それにしても最近もう一つ気になることがある。
自転車がパンクするようになってから、なんだか肩が重いのだ。まるでカバンの中に石でも入れているようだ。でも不思議なことに肩が重くなるのはこの通学路を走っている時だけなのだ。
「あぁ~。しんどい。来週から期末テストだし。はぁ…」
何回もため息をつきながら私は走るスピードを早めた。
「あ~また今日もパンクって…。毎日朝からついてない。もしかして私って呪われてるの??」
私は自虐的にそうつぶやいた。
2日連続で自転車がパンクって呪われてるとしか思えない。いったい私の自転車に何がおきているというのだろうか?
「新しい自転車買おうかな…」
私は走りながらそんなことを考えた。
さすがに2日連続で遅刻はまずい。
いや、恥ずかしい。
「よし!スピードをもっとあげよう!」
そう思ったまさにその時だった。
「お姉ちゃ~ん!いつも大変だね」
私は声がした方向を振り向いた。
そこには小学校低学年くらいの男の子が立っていた。
「そうよ。お姉さん毎日遅刻しそうなの。ボク何歳?」
私は足を止めて男の子に話しかけた。
「ボクは小学校1年生だよ。お姉ちゃん大変そうだね。アメあげるから頑張って!」
そう言った後、男の子は私にアメ玉を差し出した。
「ボクありがとう。お姉さん頑張るよ。でもなんでアメ玉2つくれるの?お姉さん1人だよ」
私は男の子の手のひらを見ながらそう言った。
「後ろのおばあちゃんにあげて!バイバイ~!」
そう言うと男の子は走って行った。
「う・し・ろ??おばあちゃん??」
私は急に後ろからヒヤリとするものを感じて恐る恐る振り返った。
誰もいない。
「な~んてね。誰もいないよね。あの小学生、年上のお姉さんをからかうものじゃないぞ!ったく」
そうつぶやくと私は先ほどもらった2つのアメ玉をブレザーのポケットに入れて勢いよく走りだした。
その時、私には聞こえなかった。
背中から「ウ…。ウ…。イツモセヲッテクレテアリガトウ。アメモラウヨ…」というガラガラ声が聞こえたのを…。

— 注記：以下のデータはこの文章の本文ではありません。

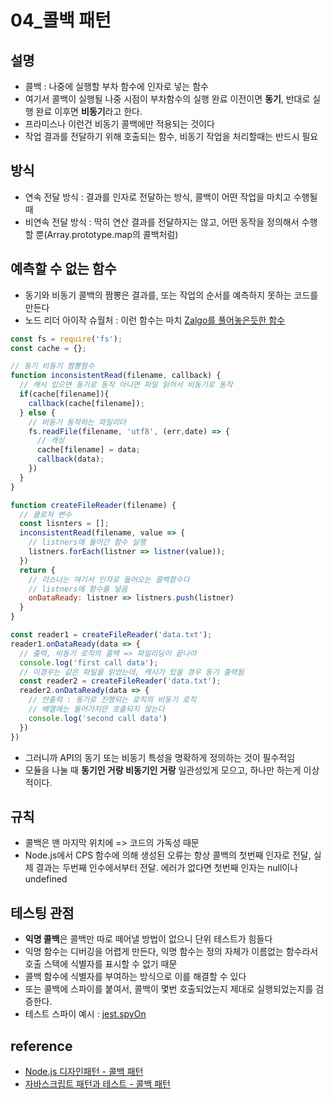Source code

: # 04_콜백 패턴

## 설명

- 콜백 : 나중에 실행할 부차 함수에 인자로 넣는 함수
- 여기서 콜백이 실행될 나중 시점이 부차함수의 실행 완료 이전이면 **동기**, 반대로 실행 완료 이후면 **비동기**라고 한다.
- 프라미스나 이런건 비동기 콜백에만 적용되는 것이다
- 작업 결과를 전달하기 위해 호출되는 함수, 비동기 작업을 처리할때는 반드시 필요

## 방식

- 연속 전달 방식 : 결과를 인자로 전달하는 방식, 콜백이 어떤 작업을 마치고 수행될 때
- 비연속 전달 방식 : 딱히 연산 결과를 전달하지는 않고, 어떤 동작을 정의해서 수행할 뿐(Array.prototype.map의 콜백처럼)

## 예측할 수 없는 함수

- 동기와 비동기 콜백의 짬뽕은 결과를, 또는 작업의 순서를 예측하지 못하는 코드를 만든다
- 노드 리더 아이작 슈월처 : 이런 함수는 마치 [Zalgo를 풀어놓은듯한 함수](https://blog.izs.me/2013/08/designing-apis-for-asynchrony)

```js
const fs = require('fs');
const cache = {};

// 동기 비동기 짬뽕함수
function inconsistentRead(filename, callback) {
  // 캐시 있으면 동기로 동작 아니면 파일 읽어서 비동기로 동작
  if(cache[filename]){
    callback(cache[filename]);
  } else {
    // 비동기 동작하는 파일리더
    fs.readFile(filename, 'utf8', (err,date) => {
      // 캐싱
      cache[filename] = data;
      callback(data);
    })
  }
}

function createFileReader(filename) {
  // 클로저 변수
  const lisnters = [];
  inconsistentRead(filename, value => {
    // listners에 들어간 함수 실행
    listners.forEach(listner => listner(value));
  })
  return {
    // 리스너는 여기서 인자로 들어오는 콜백함수다
    // listners에 함수를 넣음
    onDataReady: listner => listners.push(listner)
  }
}

const reader1 = createFileReader('data.txt');
reader1.onDataReady(data => {
  // 출력, 비동기 로직의 콜백 => 파일리딩이 끝나야
  console.log('first call data');
  // 이경우는 같은 파일을 읽었는데, 캐시가 있을 경우 동기 출력됨 
  const reader2 = createFileReader('data.txt');
  reader2.onDataReady(data => {
    // 안출력 : 동기로 진행되는 로직의 비동기 로직
    // 배열에는 들어가지만 호출되지 않는다
    console.log('second call data')
  })
})
```

- 그러니까 API의 동기 또는 비동기 특성을 명확하게 정의하는 것이 필수적임
- 모듈을 나눌 때 **동기인 거랑 비동기인 거랑** 일관성있게 모으고, 하나만 하는게 이상적이다.

## 규칙

- 콜백은 맨 마지막 위치에 => 코드의 가독성 때문
- Node.js에서 CPS 함수에 의해 생성된 오류는 항상 콜백의 첫번째 인자로 전달, 실제 결과는 두번째 인수에서부터 전달. 에러가 없다면 첫번째 인자는 null이나 undefined

## 테스팅 관점

- **익명 콜백**은 콜백만 따로 떼어낼 방법이 없으니 단위 테스트가 힘들다
- 익명 함수는 디버깅을 어렵게 만든다, 익명 함수는 정의 자체가 이름없는 함수라서 호출 스택에 식별자를 표시할 수 없기 때문
- 콜백 함수에 식별자를 부여하는 방식으로 이를 해결할 수 있다
- 또는 콜백에 스파이를 붙여서, 콜백이 몇번 호출되었는지 제대로 실행되었는지를 검증한다.
- 테스트 스파이 예시 : [jest.spyOn](https://www.daleseo.com/jest-fn-spy-on/)

## reference

- [Node.js 디자인패턴 - 콜백 패턴](http://www.yes24.com/Product/Goods/65050060)
- [자바스크립트 패턴과 테스트 - 콜백 패턴](http://www.yes24.com/Product/Goods/33211518)
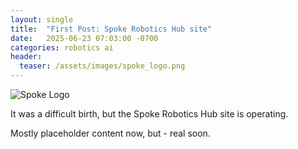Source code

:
 ```yaml
---
layout: single
title:  "First Post: Spoke Robotics Hub site"
date:   2025-06-23 07:03:00 -0700
categories: robotics ai
header:
  teaser: /assets/images/spoke_logo.png
---
```


![Spoke Logo]({{site.baseurl}}/assets/images/spoke_logo.png)

It was a difficult birth, but the Spoke Robotics Hub site is operating.

Mostly placeholder content now, but - real soon.

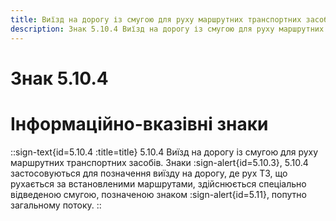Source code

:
 ```yaml
---
title: Виїзд на дорогу із смугою для руху маршрутних транспортних засобів
description: Знак 5.10.4 Виїзд на дорогу із смугою для руху маршрутних транспортних засобів
---
```

# Знак 5.10.4
# Інформаційно-вказівні знаки
::sign-text{id=5.10.4 :title=title}
5.10.4 Виїзд на дорогу із смугою для руху маршрутних транспортних засобів.
Знаки :sign-alert{id=5.10.3}, 5.10.4 застосовуються для позначення виїзду на дорогу, де рух ТЗ, що рухається за встановленими маршрутами, здійснюється спеціально відведеною смугою, позначеною знаком :sign-alert{id=5.11}, попутно загальному потоку.
::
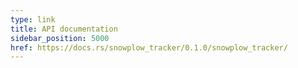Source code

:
 ```yaml
---
type: link
title: API documentation
sidebar_position: 5000
href: https://docs.rs/snowplow_tracker/0.1.0/snowplow_tracker/
---
```

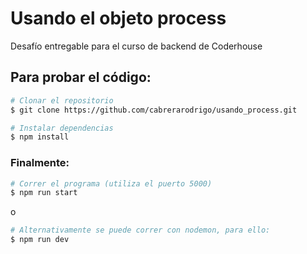 # Usando el objeto process
Desafío entregable para el curso de backend de Coderhouse

## Para probar el código:

```bash
# Clonar el repositorio
$ git clone https://github.com/cabrerarodrigo/usando_process.git

# Instalar dependencias
$ npm install
```


### Finalmente:
```bash
# Correr el programa (utiliza el puerto 5000)
$ npm run start
```
o
```bash
# Alternativamente se puede correr con nodemon, para ello:
$ npm run dev
```
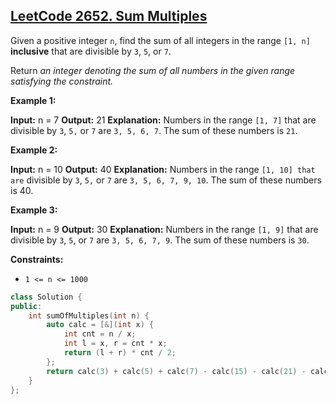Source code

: ## [LeetCode 2652. Sum Multiples](https://leetcode.cn/problems/sum-multiples/)
Given a positive integer `n`, find the sum of all integers in the range `[1, n]` **inclusive** that are divisible by `3`, `5`, or `7`.

Return *an integer denoting the sum of all numbers in the given range satisfying the constraint.*

**Example 1:**

**Input:** n = 7
**Output:** 21
**Explanation:** Numbers in the range `[1, 7]` that are divisible by `3`, `5,` or `7` are `3, 5, 6, 7`. The sum of these numbers is `21`.

**Example 2:**

**Input:** n = 10
**Output:** 40
**Explanation:** Numbers in the range `[1, 10] that are` divisible by `3`, `5,` or `7` are `3, 5, 6, 7, 9, 10`. The sum of these numbers is 40.

**Example 3:**

**Input:** n = 9
**Output:** 30
**Explanation:** Numbers in the range `[1, 9]` that are divisible by `3`, `5`, or `7` are `3, 5, 6, 7, 9`. The sum of these numbers is `30`.

**Constraints:**

-   `1 <= n <= 1000`
```cpp
class Solution {
public:
    int sumOfMultiples(int n) {
        auto calc = [&](int x) {
            int cnt = n / x;
            int l = x, r = cnt * x;
            return (l + r) * cnt / 2;
        };
        return calc(3) + calc(5) + calc(7) - calc(15) - calc(21) - calc(35) + calc(105);
    }
};
```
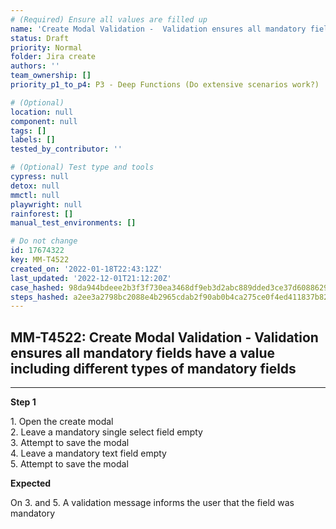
 ```yaml
---
# (Required) Ensure all values are filled up
name: 'Create Modal Validation -  Validation ensures all mandatory fields have a value including different types of mandatory fields'
status: Draft
priority: Normal
folder: Jira create
authors: ''
team_ownership: []
priority_p1_to_p4: P3 - Deep Functions (Do extensive scenarios work?)

# (Optional)
location: null
component: null
tags: []
labels: []
tested_by_contributor: ''

# (Optional) Test type and tools
cypress: null
detox: null
mmctl: null
playwright: null
rainforest: []
manual_test_environments: []

# Do not change
id: 17674322
key: MM-T4522
created_on: '2022-01-18T22:43:12Z'
last_updated: '2022-12-01T21:12:20Z'
case_hashed: 98da944bdeee2b3f3f730ea3468df9eb3d2abc889dded3ce37d60886294f8aaf4febdf52a8d6b845fb81f711793c6142
steps_hashed: a2ee3a2798bc2088e4b2965cdab2f90ab0b4ca275ce0f4ed411837b826ceec1f06bdba892a1b896f96ab684da100cce6
---
```


<!-- (Auto-generated) Based on frontmatter's "key" and "name" -->

## MM-T4522: Create Modal Validation - Validation ensures all mandatory fields have a value including different types of mandatory fields

---

**Step 1**

1\. Open the create modal\
2\. Leave a mandatory single select field empty\
3\. Attempt to save the modal\
4\. Leave a mandatory text field empty\
5\. Attempt to save the modal

**Expected**

On 3. and 5. A validation message informs the user that the field was mandatory
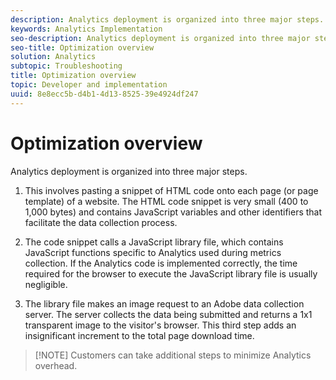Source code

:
 ```yaml
---
description: Analytics deployment is organized into three major steps.
keywords: Analytics Implementation
seo-description: Analytics deployment is organized into three major steps.
seo-title: Optimization overview
solution: Analytics
subtopic: Troubleshooting
title: Optimization overview
topic: Developer and implementation
uuid: 8e8ecc5b-d4b1-4d13-8525-39e4924df247
---
```


# Optimization overview

Analytics deployment is organized into three major steps.

1. This involves pasting a snippet of HTML code onto each page (or page template) of a website. The HTML code snippet is very small (400 to 1,000 bytes) and contains JavaScript variables and other identifiers that facilitate the data collection process.
1. The code snippet calls a JavaScript library file, which contains JavaScript functions specific to Analytics used during metrics collection. If the Analytics code is implemented correctly, the time required for the browser to execute the JavaScript library file is usually negligible.

1. The library file makes an image request to an Adobe data collection server. The server collects the data being submitted and returns a 1x1 transparent image to the visitor's browser. This third step adds an insignificant increment to the total page download time.

> [!NOTE] Customers can take additional steps to minimize Analytics overhead.

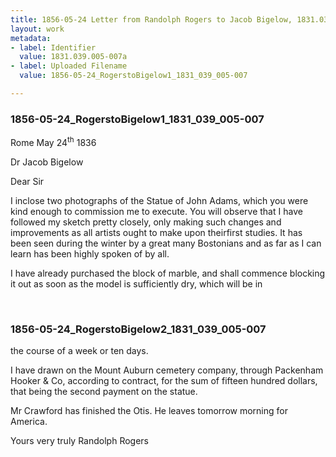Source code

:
 ```yaml
---
title: 1856-05-24 Letter from Randolph Rogers to Jacob Bigelow, 1831.039.005-007
layout: work
metadata:
- label: Identifier
  value: 1831.039.005-007a
- label: Uploaded Filename
  value: 1856-05-24_RogerstoBigelow1_1831_039_005-007

---
```

<div class="pages">
<div id="page-1810929">
<h3><a name="page-1810929">1856-05-24_RogerstoBigelow1_1831_039_005-007</a></h3>
<div class="page-content">
<p>Rome May 24<sup>th</sup> 1836</p>
<p>Dr Jacob Bigelow</p>
<p>Dear Sir</p>
<p>I inclose two<span class='line-break'> </span>photographs of the Statue of John<span class='line-break'> </span>Adams, which you were kind enough <span class='line-break'> </span>to commission me to execute. You will <span class='line-break'> </span>observe that I have followed my <span class='line-break'> </span>sketch pretty closely, only making <span class='line-break'> </span>such changes and improvements as<span class='line-break'> </span>all artists ought to make upon <span class='line-break'> </span>theirfirst studies. It has been seen<span class='line-break'> </span>during the winter by a great many<span class='line-break'> </span>Bostonians and as far as I can learn<span class='line-break'> </span>has been highly spoken of by all.</p>
<p>I have already purchased the <span class='line-break'> </span>block of marble, and shall commence <span class='line-break'> </span>blocking it out as soon as the model<span class='line-break'> </span>is sufficiently dry, which will be in</p>
</div>
</div>
<br />
<div id="page-1810930">
<h3><a name="page-1810930">1856-05-24_RogerstoBigelow2_1831_039_005-007</a></h3>
<div class="page-content">
<p>the course of a week or ten days.</p>
<p>I have drawn on the Mount<span class='line-break'> </span>Auburn cemetery company, through<span class='line-break'> </span>Packenham Hooker &amp; Co, according to<span class='line-break'> </span>contract, for the sum of fifteen <span class='line-break'> </span>hundred dollars, that being the <span class='line-break'> </span>second payment on the statue.</p>
<p>Mr Crawford has finished the <span class='line-break'> </span>Otis. He leaves tomorrow morning for<span class='line-break'> </span>America.</p>
<p>Yours very truly<span class='line-break'> </span>Randolph Rogers</p>
</div>
</div>
<br />
</div>

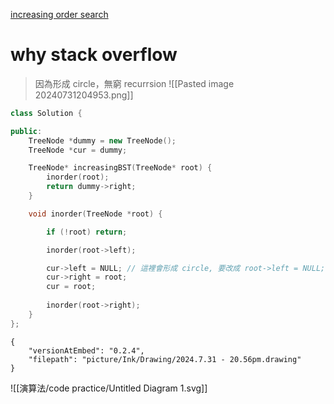 [increasing order search](https://leetcode.com/problems/increasing-order-search-tree/description/)
# why stack overflow
> 因為形成 circle，無窮 recurrsion
![[Pasted image 20240731204953.png]]
```c++
class Solution {

public:
    TreeNode *dummy = new TreeNode();
    TreeNode *cur = dummy;

    TreeNode* increasingBST(TreeNode* root) {
        inorder(root);
        return dummy->right;    
    }

    void inorder(TreeNode *root) {

        if (!root) return;

        inorder(root->left);

        cur->left = NULL; // 這裡會形成 circle, 要改成 root->left = NULL;
        cur->right = root;
        cur = root;
        
        inorder(root->right);
    }
};
```

```handdrawn-ink
{
	"versionAtEmbed": "0.2.4",
	"filepath": "picture/Ink/Drawing/2024.7.31 - 20.56pm.drawing"
}
```
![[演算法/code practice/Untitled Diagram 1.svg]]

学校についてホームルームが終わった後、私はもらったアメ玉を食べようと思ってポケットに手を入れた。
なぜかアメ玉は1つしかなかった。
後でお父さんから聞いた話によるとこの町には「おぶり婆さん」という伝説があるそうだ。
昔、とても仲の良い老夫婦がいた。
いつも仲良く散歩をしていたそうだ。
でもある日、おじいさんの方が心筋梗塞で死んでしまった。
おばあさんはすごく悲しんだ。
すごくすごく…。
おじいさんがお墓に埋められた日を境にして毎日の墓参りがおばあさんの日課になった。
暑い日も寒い日も…。毎日欠かさずお墓で眠っているおじいさんに会いに行った。
でもそんな毎日は突然終わりをつげた。
その日もおばあさんは花を持ってお寺への道を歩いていた。
曲がり道を曲がろうとしたまさに時だ。
出会い頭に自転車に乗っていた男子高生とぶつかってしまったのだ。
すぐに救急車でおばあさんは運ばれたのだが四日後、おばあさんは息をひきとった。
警察の調べによると、事故をおこした男子高生はその日、寝坊してしまい急いで自転車をこぎながら学校へ向かっていたそうだ。
あともう少しでおじいさんが眠るお墓につけたのに…。おばあさんはさぞ無念だっただろう。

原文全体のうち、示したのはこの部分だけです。